Biasanya, petani sekali menanam, sekali panen dalam jumlah besar dan langsung dijual. Itulah mengapa dalam tiga, empat bulan pertama sebelum panen, banyak petani yang bekerja sambilan. Sementara itu, bertani organik memungkinkan pendapatan harian, tetapi kebun harus dicek setiap hari, tidak bisa melawan hama dengan satu kali semprotan pestisida.

Selain terbiasa “malas”, petani-petani tersebut juga lebih memilih menjual hasil panen kepada tengkulak, karena melibatkan uang yang besar. “Sementara kalau organik kan sedikit-sedikit, tidak bisa langsung. Walaupun sebetulnya yang ditawarkan adalah beli sedikit tetapi dengan harga satuan lebih tinggi. Petani tetap memilih dibayar dengan uang banyak meski harga satuannya lebih rendah. Mereka juga memikirkan ongkos angkut,” jelas Mimit.

Setidaknya, dengan mengikuti sistem jejaring pangan lokal, salah satunya melalui pasar sehat, mulai ada hubungan langsung antara produsen dan konsumen. Selain itu, membeli pangan dari jarak terdekat berarti juga mengurangi carbon footprint yang dihasilkan oleh kendaraan bermotor berbahan bakar fosil. Dengan demikian, konsumen turut berkontribusi mengurangi dampak pemanasan global. Ini juga yang menjadi alasan diadakannya pasar sehat di dua tempat. “Penjual dan produk yang dijual di kedua pasar lebih kurang sama. Diferensiasinya ada pada tempat itu sendiri. Pasar Sehat Demangan diperuntukkan warga Jogja Utara, sedangkan Pasar Milas untuk yang berdomisili di wilayah selatan,” ujar Hesta.

Suasana di Pasar Milas, Sabtu (2/4). Pada hari Sabtu, pengunjung pasar kerap kali adalah keluarga yang berakhir pekan.
Suasana di Pasar Milas, Sabtu (2/4). Berbeda dari Rabu, sebagian besar pengunjung pasar pada Sabtu adalah keluarga-keluarga.

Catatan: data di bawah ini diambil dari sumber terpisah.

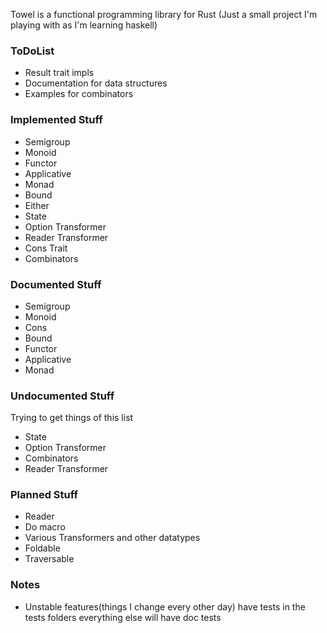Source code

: Towel is a functional programming library for Rust
(Just a small project I'm playing with as I'm learning haskell)

### ToDoList
* Result trait impls
* Documentation for data structures
* Examples for combinators


### Implemented Stuff
* Semigroup
* Monoid
* Functor
* Applicative
* Monad
* Bound
* Either
* State
* Option Transformer
* Reader Transformer
* Cons Trait
* Combinators

### Documented Stuff
* Semigroup
* Monoid
* Cons
* Bound
* Functor
* Applicative
* Monad

### Undocumented Stuff
Trying to get things of this list
* State
* Option Transformer
* Combinators
* Reader Transformer

### Planned Stuff
* Reader
* Do macro
* Various Transformers and other datatypes
* Foldable
* Traversable

### Notes
* Unstable features(things I change every other day) have tests in the tests folders
everything else will have doc tests




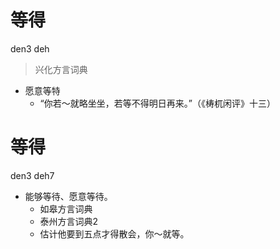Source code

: # 等得
den3 deh
> 兴化方言词典
- 愿意等特
  - “你若～就略坐坐，若等不得明日再来。”（《梼杌闲评》十三）

# 等得
den3 deh7
+ 能够等待、愿意等待。
  * 如皋方言词典
  * 泰州方言词典2
  - 估计他要到五点才得散会，你～就等。
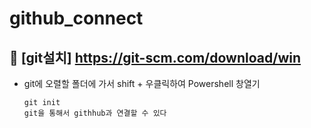 # github_connect

## 🍄 [git설치] https://git-scm.com/download/win

- git에 오렬할 폴더에 가서 shift + 우클릭하여 Powershell 창열기 
                  
      git init
      git을 통해서 githhub과 연결할 수 있다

Bagi komunitas Pasar Sehat Jogja, pasar dibangun dengan semangat gotong royong dan kesederhanaan, tidak ada target nominal uang yang harus dicapai ataupun persaingan antarpenjual. Apabila ada penjual yang dagangannya belum laku, penjual lain akan beramai-ramai membantu terjualnya dagangan itu. Pasar Sehat Demangan yang sebelumnya bernama Pasar Sehat Letusee rupanya juga lahir dengan dukungan dari Pasar Milas. Steffi (34) dari Letusee (warung makan organik) bersama beberapa penjual Pasar Milas memulainya pada momen Ramadhan. “Kami benar-benar memulainya dari bawah. Dulu, satu hari jajanan cuma laku satu pun pernah, sisanya lantas dimakan bareng-bareng sama teman-teman (penjual),” kenang Steffi sambil tertawa.